# EXERCISE DESCRIPTION:
Beneath this instruction is a block of data; output from it exactly the lines that run from the one containing "- **Mathematical precision**" through the one containing "- **Real-time memory", inclusive.

# SUPPLIED RECORDS:
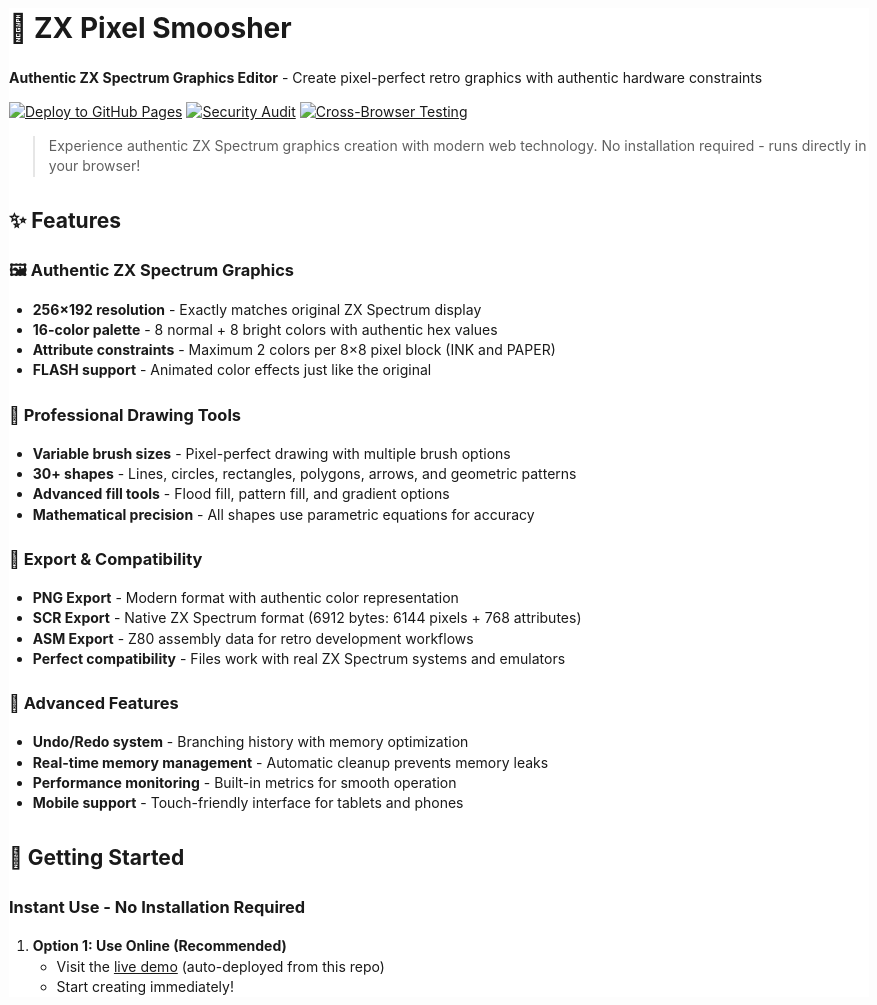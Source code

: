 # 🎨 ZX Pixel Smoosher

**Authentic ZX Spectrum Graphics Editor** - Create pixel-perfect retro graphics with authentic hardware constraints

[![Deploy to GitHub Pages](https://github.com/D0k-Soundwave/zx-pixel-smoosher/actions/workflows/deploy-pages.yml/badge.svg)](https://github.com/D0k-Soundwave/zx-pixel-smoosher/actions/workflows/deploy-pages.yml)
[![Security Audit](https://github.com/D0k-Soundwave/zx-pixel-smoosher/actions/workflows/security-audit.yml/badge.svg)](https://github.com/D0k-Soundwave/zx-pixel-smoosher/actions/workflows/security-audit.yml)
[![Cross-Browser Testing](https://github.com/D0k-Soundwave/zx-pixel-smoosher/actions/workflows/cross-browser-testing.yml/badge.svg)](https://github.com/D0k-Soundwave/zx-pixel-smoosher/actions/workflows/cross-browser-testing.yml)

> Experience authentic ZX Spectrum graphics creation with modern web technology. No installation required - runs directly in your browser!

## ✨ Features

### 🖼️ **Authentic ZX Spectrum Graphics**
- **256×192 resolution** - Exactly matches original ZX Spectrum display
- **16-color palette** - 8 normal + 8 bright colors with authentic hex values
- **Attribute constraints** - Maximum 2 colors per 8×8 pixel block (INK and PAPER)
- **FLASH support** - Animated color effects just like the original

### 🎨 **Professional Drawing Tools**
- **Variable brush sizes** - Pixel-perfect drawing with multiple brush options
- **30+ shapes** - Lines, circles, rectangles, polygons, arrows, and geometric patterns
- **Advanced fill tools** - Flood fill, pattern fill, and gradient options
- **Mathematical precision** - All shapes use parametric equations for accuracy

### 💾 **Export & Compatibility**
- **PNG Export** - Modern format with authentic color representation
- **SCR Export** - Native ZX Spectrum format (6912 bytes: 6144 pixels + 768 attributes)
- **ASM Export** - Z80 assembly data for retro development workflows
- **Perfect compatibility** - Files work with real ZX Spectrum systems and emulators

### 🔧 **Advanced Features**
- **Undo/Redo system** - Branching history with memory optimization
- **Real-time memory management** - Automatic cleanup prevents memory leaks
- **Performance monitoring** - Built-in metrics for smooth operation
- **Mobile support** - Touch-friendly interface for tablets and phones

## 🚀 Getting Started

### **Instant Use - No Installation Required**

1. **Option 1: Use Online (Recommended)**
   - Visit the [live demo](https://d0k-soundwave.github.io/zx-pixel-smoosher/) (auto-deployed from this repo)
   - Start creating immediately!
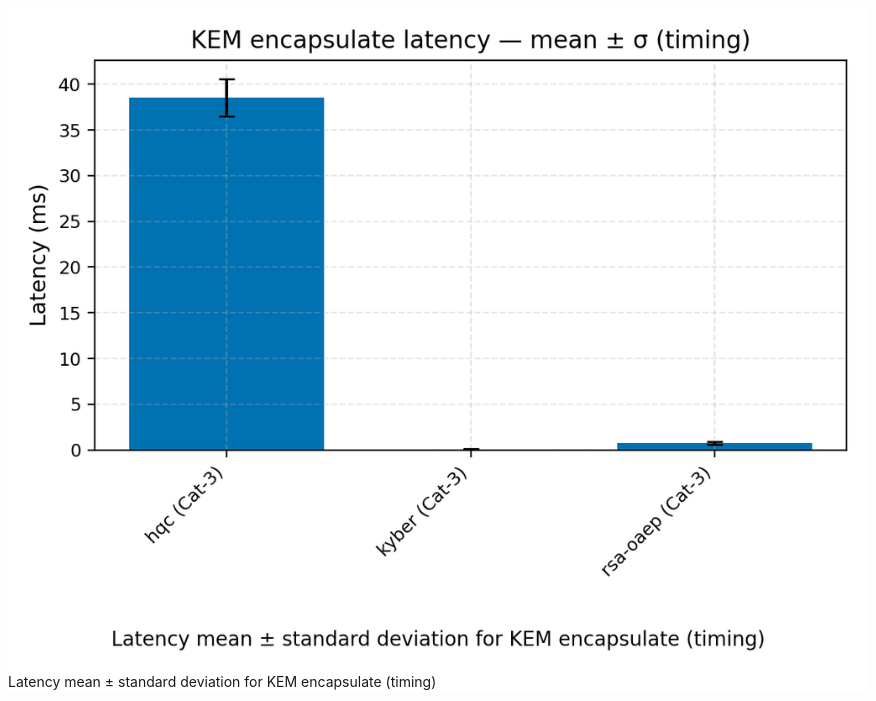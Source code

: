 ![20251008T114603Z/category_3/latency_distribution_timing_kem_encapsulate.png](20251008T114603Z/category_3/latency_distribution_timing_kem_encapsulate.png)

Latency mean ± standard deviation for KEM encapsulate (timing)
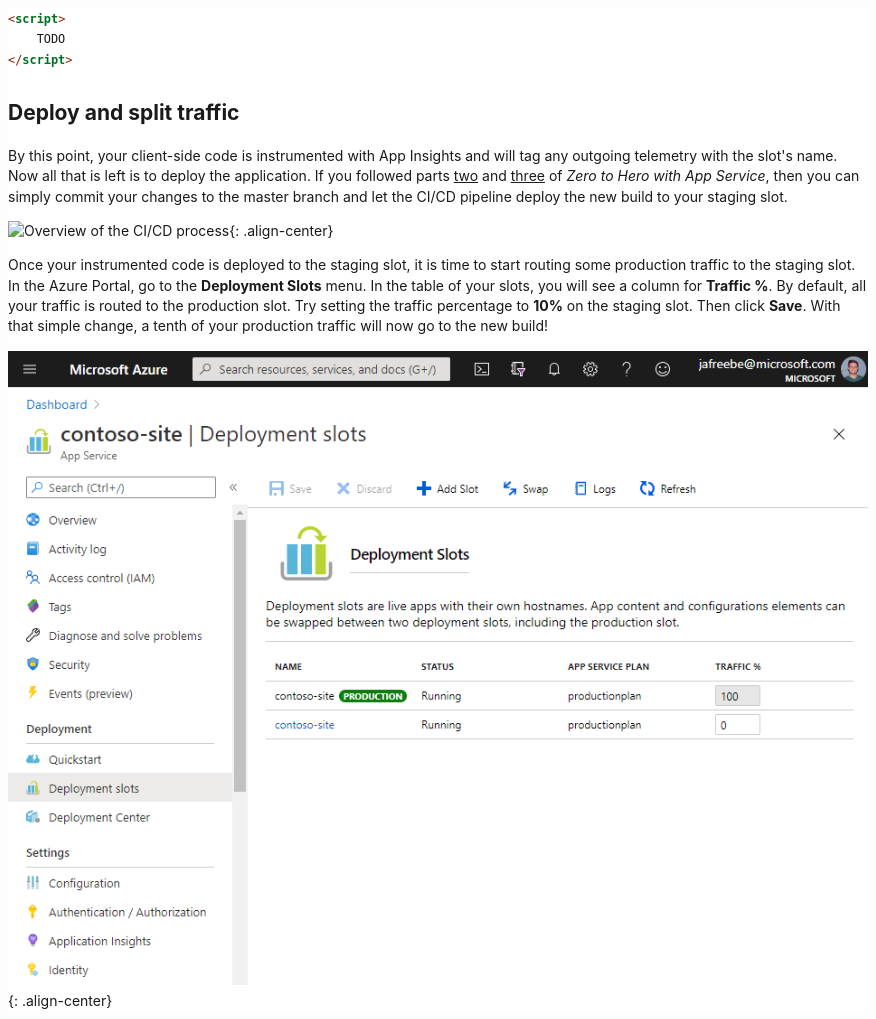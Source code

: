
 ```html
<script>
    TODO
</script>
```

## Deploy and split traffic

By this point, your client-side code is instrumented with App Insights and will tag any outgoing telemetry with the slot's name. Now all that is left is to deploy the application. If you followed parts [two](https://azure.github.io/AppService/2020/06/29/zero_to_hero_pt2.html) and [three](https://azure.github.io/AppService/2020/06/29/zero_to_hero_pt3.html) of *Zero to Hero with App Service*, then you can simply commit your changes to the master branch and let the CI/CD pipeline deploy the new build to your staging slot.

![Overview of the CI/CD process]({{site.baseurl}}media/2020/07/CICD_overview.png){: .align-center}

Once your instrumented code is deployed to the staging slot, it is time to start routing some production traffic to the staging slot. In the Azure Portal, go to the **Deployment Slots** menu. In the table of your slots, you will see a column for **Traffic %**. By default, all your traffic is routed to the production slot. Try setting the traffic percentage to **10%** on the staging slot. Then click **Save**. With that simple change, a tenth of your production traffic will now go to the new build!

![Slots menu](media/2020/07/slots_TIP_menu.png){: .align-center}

# RESPONSE:
- **Mathematical precision** - All shapes use parametric equations for accuracy

### 💾 **Export & Compatibility**
- **PNG Export** - Modern format with authentic color representation
- **SCR Export** - Native ZX Spectrum format (6912 bytes: 6144 pixels + 768 attributes)
- **ASM Export** - Z80 assembly data for retro development workflows
- **Perfect compatibility** - Files work with real ZX Spectrum systems and emulators

### 🔧 **Advanced Features**
- **Undo/Redo system** - Branching history with memory optimization
- **Real-time memory management** - Automatic cleanup prevents memory leaks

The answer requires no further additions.